▶ PROBLEM STATEMENT: Across the entries that follow, how many lines have the word "DMSP" in them? Give only the number.

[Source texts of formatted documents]
---------------

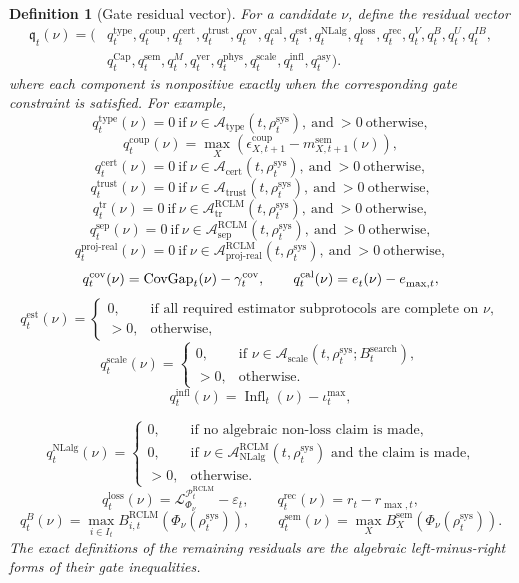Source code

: \documentclass[11pt,a4paper]{article}
\newtheorem{definition}[theorem]{Definition}
\newcommand{\Lcal}{\mathcal L}
\newcommand{\Pcal}{\mathcal P}
\newcommand{\Acal}{\mathcal A}
\newcommand{\calib}{\mathrm{cal}}
\newcommand{\eps}{\varepsilon}
\newcommand{\RCLM}{\mathrm{RCLM}}
\newcommand{\sem}{\mathrm{sem}}
\newcommand{\sys}{\mathrm{sys}}
\newcommand{\rec}{\mathrm{rec}}
\newcommand{\loss}{\mathrm{loss}}
\providecommand{\Cap}{\operatorname{Cap}}
\newcommand{\ver}{\mathrm{ver}}
\newcommand{\phys}{\mathrm{phys}}
\newcommand{\asy}{\mathrm{asy}}
\newcommand{\search}{\mathrm{search}}
\newcommand{\cert}{\mathrm{cert}}
\newcommand{\coup}{\mathrm{coup}}
\newcommand{\trust}{\mathrm{trust}}
\newcommand{\scale}{\mathrm{scale}}
\newcommand{\infl}{\mathrm{infl}}
\newcommand{\cov}{\mathrm{cov}}
\newcommand{\est}{\mathrm{est}}
\newcommand{\NLalg}{\mathrm{NLalg}}
\begin{document}
\begin{definition}[Gate residual vector]
For a candidate \(\nu\), define the residual vector
\[
\begin{aligned}
\mathfrak q_t(\nu)=\bigl(&
q_t^{\mathrm{type}},q_t^{\coup},q_t^{\cert},q_t^{\trust},q_t^{\cov},q_t^{\calib},q_t^{\est},
q_t^{\NLalg},q_t^{\loss},q_t^{\rec},q_t^{V},q_t^{B},q_t^{U},q_t^{IB},\\
&
q_t^{\Cap},q_t^{\sem},q_t^M,q_t^{\ver},q_t^{\phys},
q_t^{\scale},q_t^{\infl},q_t^{\asy}
\bigr).
\end{aligned}
\]
where each component is nonpositive exactly when the corresponding gate constraint is satisfied.  For example,
\[
q_t^{\mathrm{type}}(\nu)=0\ \text{if}\ \nu\in\Acal_{\mathrm{type}}(t,\rho_t^{\sys}),\ \text{and}\ >0\ \text{otherwise},
\]
\[
q_t^{\coup}(\nu)=\max_X(\epsilon_{X,t+1}^{\coup}-m_{X,t+1}^{\sem}(\nu)),
\]
\[
q_t^{\cert}(\nu)=0\ \text{if}\ \nu\in\Acal_{\cert}(t,\rho_t^{\sys}),\ \text{and}\ >0\ \text{otherwise},
\]
\[
q_t^{\trust}(\nu)=0\ \text{if}\ \nu\in\Acal_{\trust}(t,\rho_t^{\sys}),\ \text{and}\ >0\ \text{otherwise},
\]
\[
q_t^{\mathrm{tr}}(\nu)=0\ \text{if}\ \nu\in\Acal_{\mathrm{tr}}^{\RCLM}(t,\rho_t^{\sys}),\ \text{and}\ >0\ \text{otherwise},
\]
\[
q_t^{\mathrm{sep}}(\nu)=0\ \text{if}\ \nu\in\Acal_{\mathrm{sep}}^{\RCLM}(t,\rho_t^{\sys}),\ \text{and}\ >0\ \text{otherwise},
\]
\[
q_t^{\mathrm{proj\mbox{-}real}}(\nu)=0\ \text{if}\ \nu\in\Acal_{\mathrm{proj\mbox{-}real}}^{\RCLM}(t,\rho_t^{\sys}),\ \text{and}\ >0\ \text{otherwise},
\]
\[
q_t^{\cov}(\nu)=\operatorname{CovGap}_t(\nu)-\gamma_t^{\cov},
\qquad
q_t^{\calib}(\nu)=e_t^{\cal}(\nu)-e_{\max,t}^{\cal},
\]
\[
q_t^{\est}(\nu)=
\begin{cases}
0, & \text{if all required estimator subprotocols are complete on }\nu,\\
>0, & \text{otherwise,}
\end{cases}
\]
\[
q_t^{\scale}(\nu)=
\begin{cases}
0, & \text{if }\nu\in\Acal_{\scale}(t,\rho_t^{\sys};B_t^{\search}),\\
>0, & \text{otherwise.}
\end{cases}
\]
\[
q_t^{\infl}(\nu)=\operatorname{Infl}_t(\nu)-\iota_t^{\max},
\]

\[
q_t^{\NLalg}(\nu)=
\begin{cases}
0, & \text{if no algebraic non-loss claim is made,}\\
0, & \text{if }\nu\in\Acal_{\NLalg}^{\RCLM}(t,\rho_t^{\sys})\text{ and the claim is made,}\\
>0, & \text{otherwise.}
\end{cases}
\]
\[
q_t^{\loss}(\nu)=\Lcal^{\Pcal_t^{\RCLM}}_{\Phi_\nu}-\eps_t,
\qquad
q_t^{\rec}(\nu)=r_t-r_{\max,t},
\]
\[
q_t^{B}(\nu)=\max_{i\in I_t}B_{i,t}^{\RCLM}(\Phi_\nu(\rho_t^{\sys})),
\qquad
q_t^{\sem}(\nu)=\max_X B_X^{\sem}(\Phi_\nu(\rho_t^{\sys})).
\]
The exact definitions of the remaining residuals are the algebraic left-minus-right forms of their gate inequalities.
\end{definition}
\end{document}
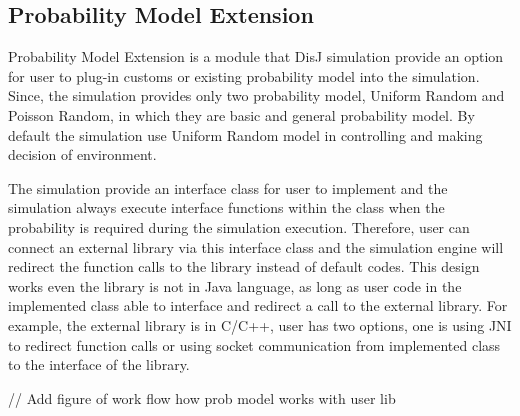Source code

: \subsection{Probability Model Extension}
Probability Model Extension is a module that DisJ simulation provide an option for user to plug-in customs or existing probability model into the simulation. Since, the simulation provides only two probability model, Uniform Random and Poisson Random, in which they are basic and general probability model. By default the simulation use Uniform Random model in controlling and making decision of environment.

The simulation provide an interface class for user to implement and the simulation always execute interface functions within the class when the probability is required during the simulation execution. Therefore, user can connect an external library via this interface class and the simulation engine will redirect the function calls to the library instead of default codes. This design works even the library is not in Java language, as long as user code in the implemented class able to interface and redirect a call to the external library. For example, the external library is in C/C++, user has two options, one is using JNI to redirect function calls or using socket communication from implemented class to the interface of the library.

// Add figure of work flow how prob model works with user lib


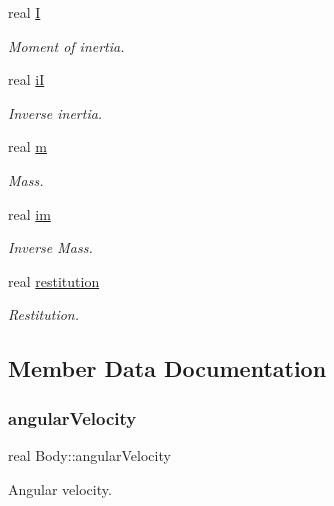 \begin{DoxyCompactItemize}
real \mbox{\hyperlink{struct_body_a48ced797496c1cd5bf4175cfc16c2364}{I}}
\begin{DoxyCompactList}\small\item\em Moment of inertia. \end{DoxyCompactList}\item 
real \mbox{\hyperlink{struct_body_abab39f15217fc548e93a27eeda630c20}{iI}}
\begin{DoxyCompactList}\small\item\em Inverse inertia. \end{DoxyCompactList}\item 
real \mbox{\hyperlink{struct_body_abbf210246f192562bf8809f2b2c3e238}{m}}
\begin{DoxyCompactList}\small\item\em Mass. \end{DoxyCompactList}\item 
real \mbox{\hyperlink{struct_body_a500c28fac5382a812430a095f35d355f}{im}}
\begin{DoxyCompactList}\small\item\em Inverse Mass. \end{DoxyCompactList}\item 
real \mbox{\hyperlink{struct_body_aa57d627e73de706e87540b07b61d867a}{restitution}}
\begin{DoxyCompactList}\small\item\em Restitution. \end{DoxyCompactList}\end{DoxyCompactItemize}


\subsection{Member Data Documentation}
\mbox{\label{struct_body_a78f0f4d1c6a6b9efaefd5a03bd8de598}} 
\subsubsection{\texorpdfstring{angular\+Velocity}{angularVelocity}}
{\footnotesize\ttfamily real Body\+::angular\+Velocity}



Angular velocity. 

\mbox{\label{struct_body_a0399faa61bf3850a1dacb2ed3f377ba5}} 
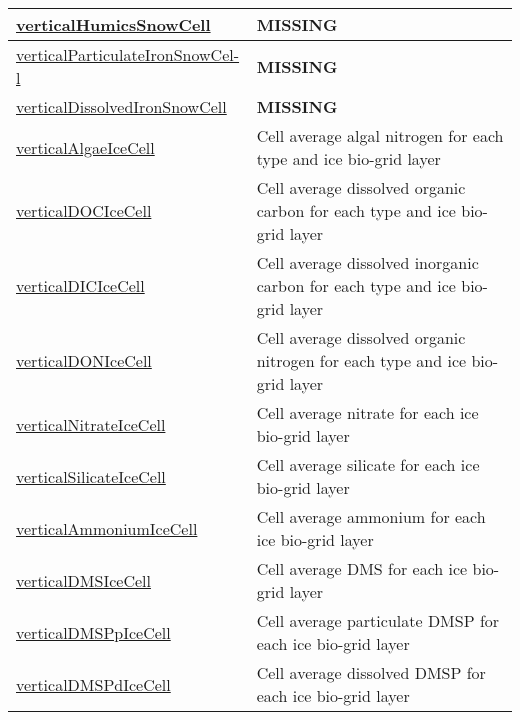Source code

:{\begin{center}
\begin{longtable}{| p{2.0in} | p{4.0in} |}
    \hline
    \hyperref[subsec:var_sec_tracers_aggregate_verticalHumicsSnowCell]{verticalHumicsSnowCell} & {\bf \color{red} MISSING} \\
    \hline
    \hyperref[subsec:var_sec_tracers_aggregate_verticalParticulateIronSnowCell]{verticalParticulateIronSnowCel-}\hyperref[subsec:var_sec_tracers_aggregate_verticalParticulateIronSnowCell]{l  }& {\bf \color{red} MISSING} \\
    \hline
    \hyperref[subsec:var_sec_tracers_aggregate_verticalDissolvedIronSnowCell]{verticalDissolvedIronSnowCell} & {\bf \color{red} MISSING} \\
    \hline
    \hyperref[subsec:var_sec_tracers_aggregate_verticalAlgaeIceCell]{verticalAlgaeIceCell} & Cell average algal nitrogen for each type and ice bio-grid layer \\
    \hline
    \hyperref[subsec:var_sec_tracers_aggregate_verticalDOCIceCell]{verticalDOCIceCell} & Cell average dissolved organic carbon for each type and ice bio-grid layer \\
    \hline
    \hyperref[subsec:var_sec_tracers_aggregate_verticalDICIceCell]{verticalDICIceCell} & Cell average dissolved inorganic carbon for each type and ice bio-grid layer \\
    \hline
    \hyperref[subsec:var_sec_tracers_aggregate_verticalDONIceCell]{verticalDONIceCell} & Cell average dissolved organic nitrogen for each type and ice bio-grid layer \\
    \hline
    \hyperref[subsec:var_sec_tracers_aggregate_verticalNitrateIceCell]{verticalNitrateIceCell} & Cell average nitrate for each ice bio-grid layer \\
    \hline
    \hyperref[subsec:var_sec_tracers_aggregate_verticalSilicateIceCell]{verticalSilicateIceCell} & Cell average silicate for each ice bio-grid layer \\
    \hline
    \hyperref[subsec:var_sec_tracers_aggregate_verticalAmmoniumIceCell]{verticalAmmoniumIceCell} & Cell average ammonium for each ice bio-grid layer \\
    \hline
    \hyperref[subsec:var_sec_tracers_aggregate_verticalDMSIceCell]{verticalDMSIceCell} & Cell average DMS for each ice bio-grid layer \\
    \hline
    \hyperref[subsec:var_sec_tracers_aggregate_verticalDMSPpIceCell]{verticalDMSPpIceCell} & Cell average particulate DMSP for each ice bio-grid layer \\
    \hline
    \hyperref[subsec:var_sec_tracers_aggregate_verticalDMSPdIceCell]{verticalDMSPdIceCell} & Cell average dissolved DMSP for each ice bio-grid layer \\

\end{longtable}
\end{center}}
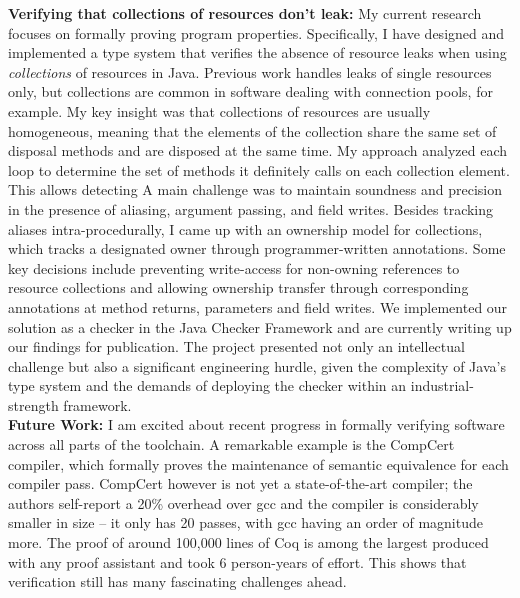 \documentclass{article}
\newcommand{\todo}[1]{{\color{red}\bfseries [[#1]]}}
\renewcommand{\todo}[1]{\relax}
\begin{document}
\textbf{Verifying that collections of resources don't leak:} My current research focuses on formally proving program properties. Specifically, I have designed and implemented a type system that verifies the absence of resource leaks when using \emph{collections} of resources in Java.
Previous work handles leaks of single resources only, but collections are common in software dealing with connection pools, for example.
My key insight was that collections of resources are usually homogeneous, meaning that the elements of the collection share the same set of disposal methods and are disposed at the same time. My approach analyzed each loop to determine the set of methods it definitely calls on each collection element. 
\todo{Sentence fragment:}This allows detecting
A main challenge was to maintain soundness and precision in the presence of aliasing, argument passing, and field writes. Besides tracking aliases intra-procedurally, I came up with an ownership model for collections, which tracks a designated owner through programmer-written annotations. Some key decisions include preventing write-access for non-owning references to resource collections and allowing ownership transfer through corresponding annotations at method returns, parameters and field writes.
We implemented our solution as a checker in the Java Checker Framework and are currently writing up our findings for publication. The project presented not only an intellectual challenge but also a significant engineering hurdle, given the complexity of Java's type system and the demands of deploying the checker within an industrial-strength framework.\\

\textbf{Future Work:}
I am excited about recent progress in formally verifying software across all parts of the toolchain. A remarkable example is the CompCert compiler, which formally proves the maintenance of semantic equivalence for each compiler pass. CompCert however is not yet a state-of-the-art compiler; the authors self-report a 20\% overhead over gcc and the compiler is considerably smaller in size -- it only has 20 passes, with gcc having an order of magnitude more. The proof of around 100,000 lines of Coq is among the largest produced with any proof assistant and took 6 person-years of effort. This shows that verification still has many fascinating challenges ahead.
\end{document}
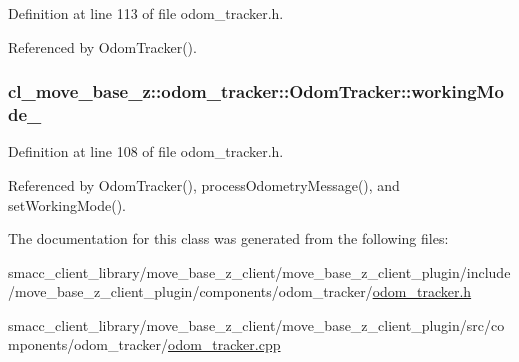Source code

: Definition at line 113 of file odom\+\_\+tracker.\+h.



Referenced by Odom\+Tracker().

\subsubsection[{\texorpdfstring{working\+Mode\+\_\+}{workingMode_}}]{ cl\+\_\+move\+\_\+base\+\_\+z\+::odom\+\_\+tracker\+::\+Odom\+Tracker\+::working\+Mode\+\_\+\hspace{0.3cm}{\ttfamily [protected]}}\hypertarget{classcl__move__base__z_1_1odom__tracker_1_1OdomTracker_a5ae598c85c4469f4c0e984480575c42b}{}\label{classcl__move__base__z_1_1odom__tracker_1_1OdomTracker_a5ae598c85c4469f4c0e984480575c42b}


Definition at line 108 of file odom\+\_\+tracker.\+h.



Referenced by Odom\+Tracker(), process\+Odometry\+Message(), and set\+Working\+Mode().



The documentation for this class was generated from the following files\+:\begin{DoxyCompactItemize}
\item 
smacc\+\_\+client\+\_\+library/move\+\_\+base\+\_\+z\+\_\+client/move\+\_\+base\+\_\+z\+\_\+client\+\_\+plugin/include/move\+\_\+base\+\_\+z\+\_\+client\+\_\+plugin/components/odom\+\_\+tracker/\hyperlink{odom__tracker_8h}{odom\+\_\+tracker.\+h}\item 
smacc\+\_\+client\+\_\+library/move\+\_\+base\+\_\+z\+\_\+client/move\+\_\+base\+\_\+z\+\_\+client\+\_\+plugin/src/components/odom\+\_\+tracker/\hyperlink{odom__tracker_8cpp}{odom\+\_\+tracker.\+cpp}\end{DoxyCompactItemize}
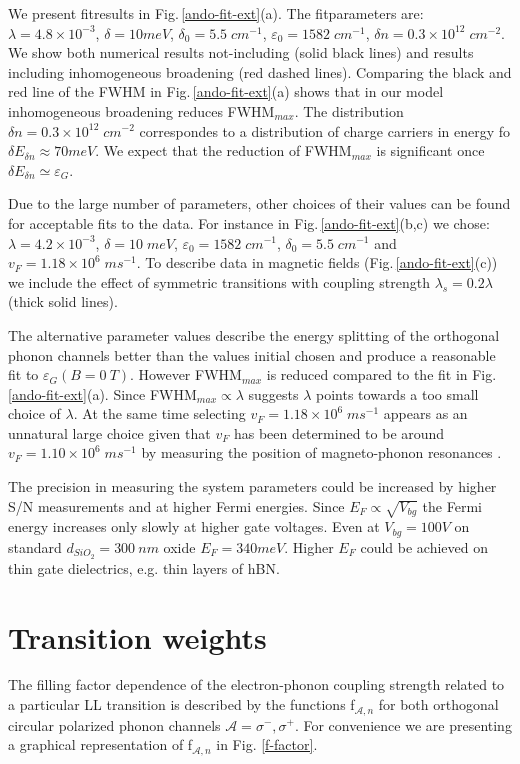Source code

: \documentclass[pra,aps,superscriptaddress,preprint]{revtex4-1}
\begin{document}
We present fitresults in Fig.\,\ref{ando-fit-ext}(a). The fitparameters are: $\lambda = 4.8\times 10^{-3}$, $\delta = 10meV$, $\delta_0=5.5\; cm^{-1}$, $\varepsilon_0 = 1582\; cm^{-1}$, $\delta n = 0.3\times 10^{12}\; cm^{-2}$. We show both numerical results not-including (solid black lines) and results including inhomogeneous broadening (red dashed lines).
Comparing the black and red line of the FWHM in Fig.\,\ref{ando-fit-ext}(a) shows that in our model inhomogeneous broadening reduces FWHM$_{max}$. The distribution $\delta n = 0.3\times 10^{12}\; cm^{-2}$ correspondes to a distribution of charge carriers in energy fo $\delta E_{\delta n} \approx 70meV$. We expect that the reduction of FWHM$_{max}$ is significant once $\delta E_{\delta n}\simeq \varepsilon_G$.

Due to the large number of parameters, other choices of their values can be found for acceptable fits to the data. For instance in Fig.\,\ref{ando-fit-ext}(b,c) we chose: $\lambda=4.2\times 10^{-3}$, $\delta=10\; meV$, $\varepsilon_0=1582\; cm^{-1}$, $\delta_0=5.5\; cm^{-1}$ and $v_F=1.18\times 10^6 \; ms^{-1}$. To describe data in magnetic fields (Fig.\,\ref{ando-fit-ext}(c)) we include the effect of symmetric transitions with coupling strength $\lambda_s=0.2\lambda$ (thick solid lines).

\noindent
The alternative parameter values describe the energy splitting of the orthogonal phonon channels better than the values initial chosen and produce a reasonable fit to $\varepsilon_G(B=0\: T)$. However FWHM$_{max}$ is reduced compared to the fit in Fig.\,\ref{ando-fit-ext}(a). Since FWHM$_{max}\propto \lambda$ suggests $\lambda$ points towards a too small choice of $\lambda$. At the same time selecting $v_F = 1.18\times 10^6 \; ms^{-1}$ appears as an unnatural large choice given that $v_F$ has been determined to be around $v_F=1.10\times 10^6 \; ms^{-1}$ by measuring the position of magneto-phonon resonances \cite{kossacki2012circular,PhysRevLett.110.227402}. 

\noindent
The precision in measuring the system parameters could be increased by higher S/N measurements and at higher Fermi energies. Since $E_F \propto \sqrt{V_{bg}}$ the Fermi energy increases only slowly at higher gate voltages. Even at $V_{bg} = 100V$ on standard $d_{SiO_2}=300\: nm$ oxide $E_F = 340meV$. Higher $E_F$ could be achieved on thin gate dielectrics, e.g. thin layers of hBN. 

\newpage
\section{Transition weights}
The filling factor dependence of the electron-phonon coupling strength related to a particular LL transition is described by the functions f$_{\mathcal{A},n}$ for both orthogonal circular polarized phonon channels $\mathcal{A}=\sigma^-, \sigma^+$. For convenience we are presenting a graphical representation of f$_{\mathcal{A},n}$ in Fig. \ref{f-factor}.  
\end{document}
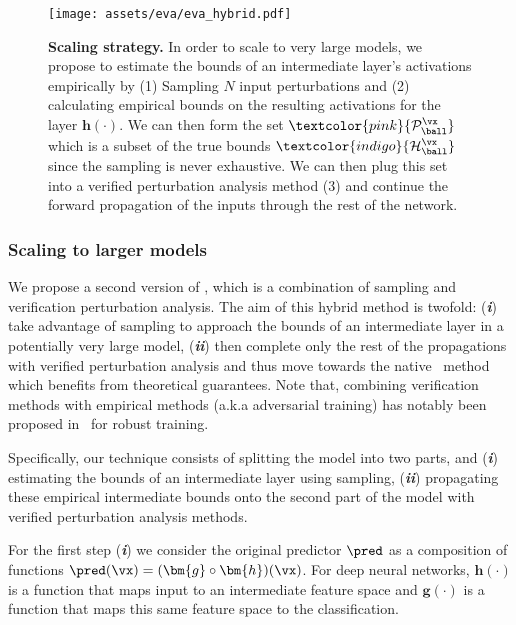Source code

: \begin{figure*}[t!]
  \centering
  \texttt{[image: assets/eva/eva\_hybrid.pdf]}
  \caption{\textbf{Scaling strategy.} 
  In order to scale to very large models, we propose to estimate the bounds of an intermediate layer's activations empirically by (1) Sampling $N$ input perturbations and (2) calculating empirical bounds on the resulting activations for the layer $\bm{h}(\cdot)$. 
  We can then form the set $\textcolor{pink}{\mathcal{P}_{\ball}^{\vx}}$ which is a subset of the true bounds $\textcolor{indigo}{\mathcal{H}_{\ball}^{\vx}}$ since the sampling is never exhaustive. We can then plug this set into a verified perturbation analysis method (3) and continue the forward propagation of the inputs through the rest of the network.
  }
  
  \label{fig:eva:eva_hybrid}
\end{figure*}

\subsubsection{Scaling to larger models}
\label{sec:eva:scaling}

We propose a second version of \eva, 
which is a combination of sampling and verification perturbation analysis. 
The aim of this hybrid method is twofold: (\textit{\textbf{i}}) take advantage of sampling to approach the bounds of an intermediate layer in a potentially very large model, (\textit{\textbf{ii}}) then complete only the rest of the propagations with verified perturbation analysis and thus move towards the native \eva~method which benefits from theoretical guarantees.
Note that, combining verification methods with empirical methods (a.k.a adversarial training) has notably been proposed in~\cite{balunovic2019adversarial} for robust training.

Specifically, our technique consists of splitting the model into two parts, and (\textit{\textbf{i}}) estimating the bounds of an intermediate layer using sampling, (\textit{\textbf{ii}}) propagating these empirical intermediate bounds onto the second part of the model with verified perturbation analysis methods.

For the first step (\textit{\textbf{i}}) we consider the original predictor $\pred$ as a composition of functions 
$\pred(\vx) = (\bm{g} \circ \bm{h})(\vx)$. 
For deep neural networks, $\bm{h}(\cdot)$ is a function that maps input to an intermediate feature space
and $\bm{g}(\cdot)$ is a function that maps this same feature space to the classification.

---------------

▶ RESPONSE AREA: 2